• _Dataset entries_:
========

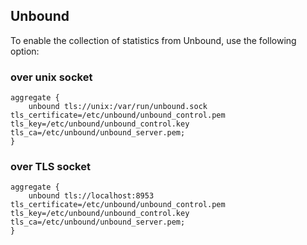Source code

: ## Unbound

To enable the collection of statistics from Unbound, use the following option:
### over unix socket
```
aggregate {
    unbound tls://unix:/var/run/unbound.sock tls_certificate=/etc/unbound/unbound_control.pem tls_key=/etc/unbound/unbound_control.key tls_ca=/etc/unbound/unbound_server.pem;
}
```

### over TLS socket
```
aggregate {
    unbound tls://localhost:8953 tls_certificate=/etc/unbound/unbound_control.pem tls_key=/etc/unbound/unbound_control.key tls_ca=/etc/unbound/unbound_server.pem;
}
```
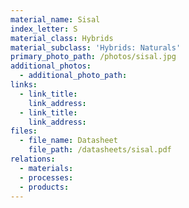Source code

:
 ```yaml
---
material_name: Sisal
index_letter: S
material_class: Hybrids
material_subclass: 'Hybrids: Naturals'
primary_photo_path: /photos/sisal.jpg
additional_photos:
  - additional_photo_path:
links:
  - link_title:
    link_address:
  - link_title:
    link_address:
files:
  - file_name: Datasheet
    file_path: /datasheets/sisal.pdf
relations:
  - materials:
  - processes:
  - products:
---
```



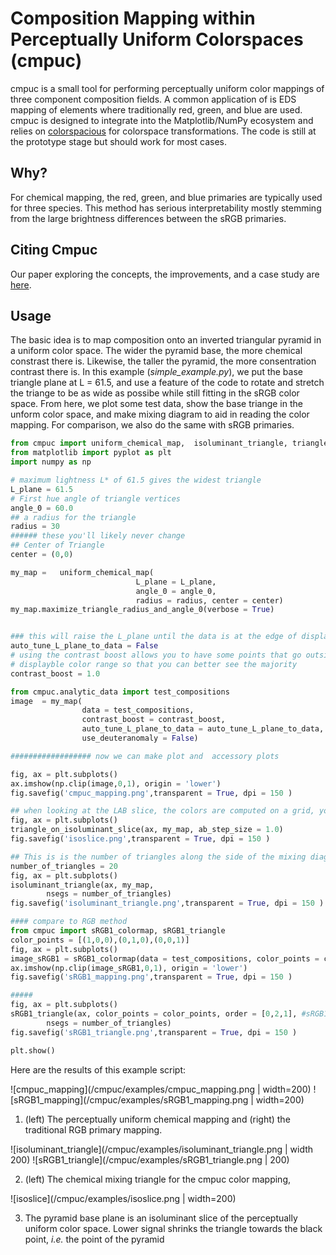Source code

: # Composition Mapping within Perceptually Uniform Colorspaces (cmpuc) #
cmpuc is a small tool for performing perceptually uniform color mappings of three component composition fields. A common application of is EDS mapping of elements where traditionally red, green, and blue are used. cmpuc is designed to integrate into the Matplotlib/NumPy ecosystem and relies on [colorspacious](https://colorspacious.readthedocs.io/en/latest/) for colorspace transformations. The code is still at the prototype stage but should work for most cases. 

## Why? ##
For chemical mapping, the red, green, and blue primaries are typically used for three species. This method has serious interpretability mostly stemming from the large brightness differences between the sRGB primaries.

## Citing Cmpuc ##
Our paper exploring the concepts, the improvements, and a case study are [here](Will_be_on_ArXiv_soon).

## Usage ##
The basic idea is to map composition onto an inverted triangular pyramid in a uniform color space. The wider the pyramid base, the more chemical constrast there is. Likewise, the taller the pyramid, the more consentration contrast there is. In this example (*simple_example.py*), we put the base triangle plane at L = 61.5, and use a feature of the code to rotate and stretch the triange to be as wide as possibe while still fitting in the sRGB color space. From here, we plot some test data, show the base triange in the unform color space, and make mixing diagram to aid in reading the color mapping. For comparison, we also do the same with sRGB primaries.

```python
from cmpuc import uniform_chemical_map,  isoluminant_triangle, triangle_on_isoluminant_slice
from matplotlib import pyplot as plt
import numpy as np

# maximum lightness L* of 61.5 gives the widest triangle
L_plane = 61.5
# First hue angle of triangle vertices
angle_0 = 60.0
## a radius for the triangle
radius = 30
###### these you'll likely never change
## Center of Triangle
center = (0,0)

my_map =   uniform_chemical_map(
							L_plane = L_plane,
							angle_0 = angle_0,
							radius = radius, center = center)
my_map.maximize_triangle_radius_and_angle_0(verbose = True)


### this will raise the L_plane until the data is at the edge of displayble colors
auto_tune_L_plane_to_data = False
# using the contrast boost allows you to have some points that go outside the
# displayble color range so that you can better see the majority
contrast_boost = 1.0

from cmpuc.analytic_data import test_compositions
image  = my_map(
				data = test_compositions,
				contrast_boost = contrast_boost,
				auto_tune_L_plane_to_data = auto_tune_L_plane_to_data,
				use_deuteranomaly = False)

################## now we can make plot and  accessory plots

fig, ax = plt.subplots()
ax.imshow(np.clip(image,0,1), origin = 'lower')
fig.savefig('cmpuc_mapping.png',transparent = True, dpi = 150 )

## when looking at the LAB slice, the colors are computed on a grid, you can control how fine that grid is.
fig, ax = plt.subplots()
triangle_on_isoluminant_slice(ax, my_map, ab_step_size = 1.0)
fig.savefig('isoslice.png',transparent = True, dpi = 150 )

## This is is the number of triangles along the side of the mixing diagram
number_of_triangles = 20
fig, ax = plt.subplots()
isoluminant_triangle(ax, my_map,
        nsegs = number_of_triangles)
fig.savefig('isoluminant_triangle.png',transparent = True, dpi = 150 )

#### compare to RGB method
from cmpuc import sRGB1_colormap, sRGB1_triangle
color_points = [(1,0,0),(0,1,0),(0,0,1)]
fig, ax = plt.subplots()
image_sRGB1 = sRGB1_colormap(data = test_compositions, color_points = color_points)
ax.imshow(np.clip(image_sRGB1,0,1), origin = 'lower')
fig.savefig('sRGB1_mapping.png',transparent = True, dpi = 150 )

#####
fig, ax = plt.subplots()
sRGB1_triangle(ax, color_points = color_points, order = [0,2,1], #sRGB1 has opposite handednes from lab
        nsegs = number_of_triangles)
fig.savefig('sRGB1_triangle.png',transparent = True, dpi = 150 )

plt.show()
```
Here are the results of this example script:

![cmpuc_mapping](/cmpuc/examples/cmpuc_mapping.png | width=200) ![sRGB1_mapping](/cmpuc/examples/sRGB1_mapping.png | width=200)

1. (left) The perceptually uniform chemical mapping and (right) the traditional RGB primary mapping. 

![isoluminant_triangle](/cmpuc/examples/isoluminant_triangle.png | width 200) ![sRGB1_triangle](/cmpuc/examples/sRGB1_triangle.png | 200)

2. (left) The chemical mixing triangle for the cmpuc color mapping, 

![isoslice](/cmpuc/examples/isoslice.png | width=200)

3. The pyramid base plane is an isoluminant slice of the perceptually uniform color space. Lower signal shrinks the triangle towards the black point, *i.e.* the point of the pyramid






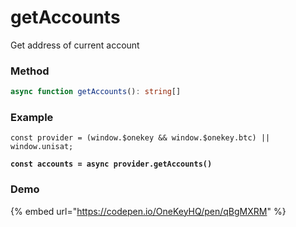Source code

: # getAccounts

Get address of current account

### Method

```typescript
async function getAccounts(): string[]
```

### Example

<pre class="language-typescript"><code class="lang-typescript">const provider = (window.$onekey &#x26;&#x26; window.$onekey.btc) || window.unisat;

<strong>const accounts = async provider.getAccounts()
</strong></code></pre>

### Demo

{% embed url="https://codepen.io/OneKeyHQ/pen/qBgMXRM" %}
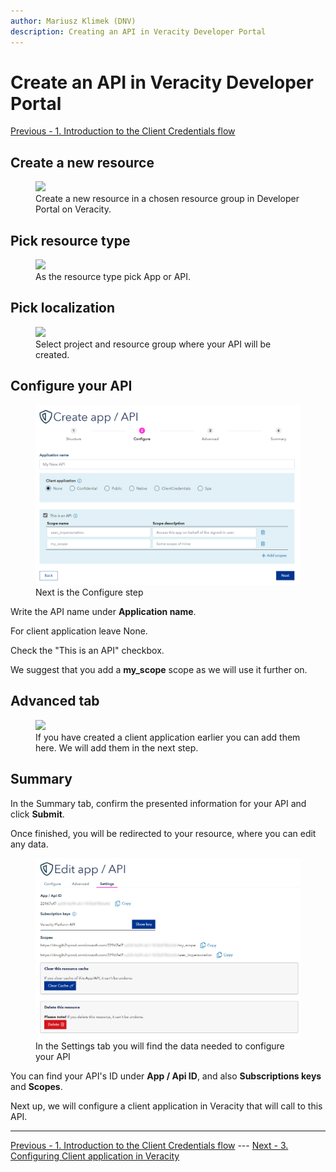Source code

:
 ```yaml
---
author: Mariusz Klimek (DNV)
description: Creating an API in Veracity Developer Portal
---
```


# Create an API in Veracity Developer Portal

[Previous - 1. Introduction to the Client Credentials flow](1-client-credentials-introduction.md)

## Create a new resource

<figure>
	<img src="assets/ccapi-step-1-create-a-new-resource.png"/>
	<figcaption>Create a new resource in a chosen resource group in Developer Portal on Veracity.</figcaption>
</figure>

## Pick resource type

<figure>
	<img src="assets/ccapi-step-2-pick-app-or-api.png"/>
	<figcaption>As the resource type pick App or API.</figcaption>
</figure>

## Pick localization

<figure>
	<img src="assets/ccapi-step-3-fill-in-resource-group.png"/>
	<figcaption>Select project and resource group where your API will be created.</figcaption>
</figure>

## Configure your API

<figure>
	<img src="assets/ccapi-step-4-configure-your-API.png"/>
	<figcaption>Next is the Configure step</figcaption>
</figure>

Write the API name under **Application name**.

For client application leave None.

Check the "This is an API" checkbox.

We suggest that you add a **my_scope** scope as we will use it further on.

## Advanced tab

<figure>
	<img src="assets/ccapi-step-5-advanced-tab.png"/>
	<figcaption>If you have created a client application earlier you can add them here. We will add them in the next step.</figcaption>
</figure>

## Summary

In the Summary tab, confirm the presented information for your API and click **Submit**.

Once finished, you will be redirected to your resource, where you can edit any data. 

<figure>
	<img src="assets/ccapi-summary-settings-tab.png"/>
	<figcaption>In the Settings tab you will find the data needed to configure your API</figcaption>
</figure>

 You can find your API's ID under **App / Api ID**, and also **Subscriptions keys** and **Scopes**.

Next up, we will configure a client application in Veracity that will call to this API.

---

[Previous - 1. Introduction to the Client Credentials flow](1-client-credentials-introduction.md) --- [Next - 3. Configuring Client application in Veracity](3-client-creation-in-veracity.md)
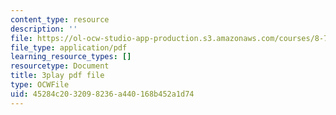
 ```yaml
---
content_type: resource
description: ''
file: https://ol-ocw-studio-app-production.s3.amazonaws.com/courses/8-701-introduction-to-nuclear-and-particle-physics-fall-2020/45284c2032098236a440168b452a1d74_HnRoq5Pc8Z4.pdf
file_type: application/pdf
learning_resource_types: []
resourcetype: Document
title: 3play pdf file
type: OCWFile
uid: 45284c20-3209-8236-a440-168b452a1d74
---
```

========

• _WORK INSTRUCTION_: Only the number is wanted: how many lines in the entries above include the word "provider"?

• _EXERCISE RESULT_: 2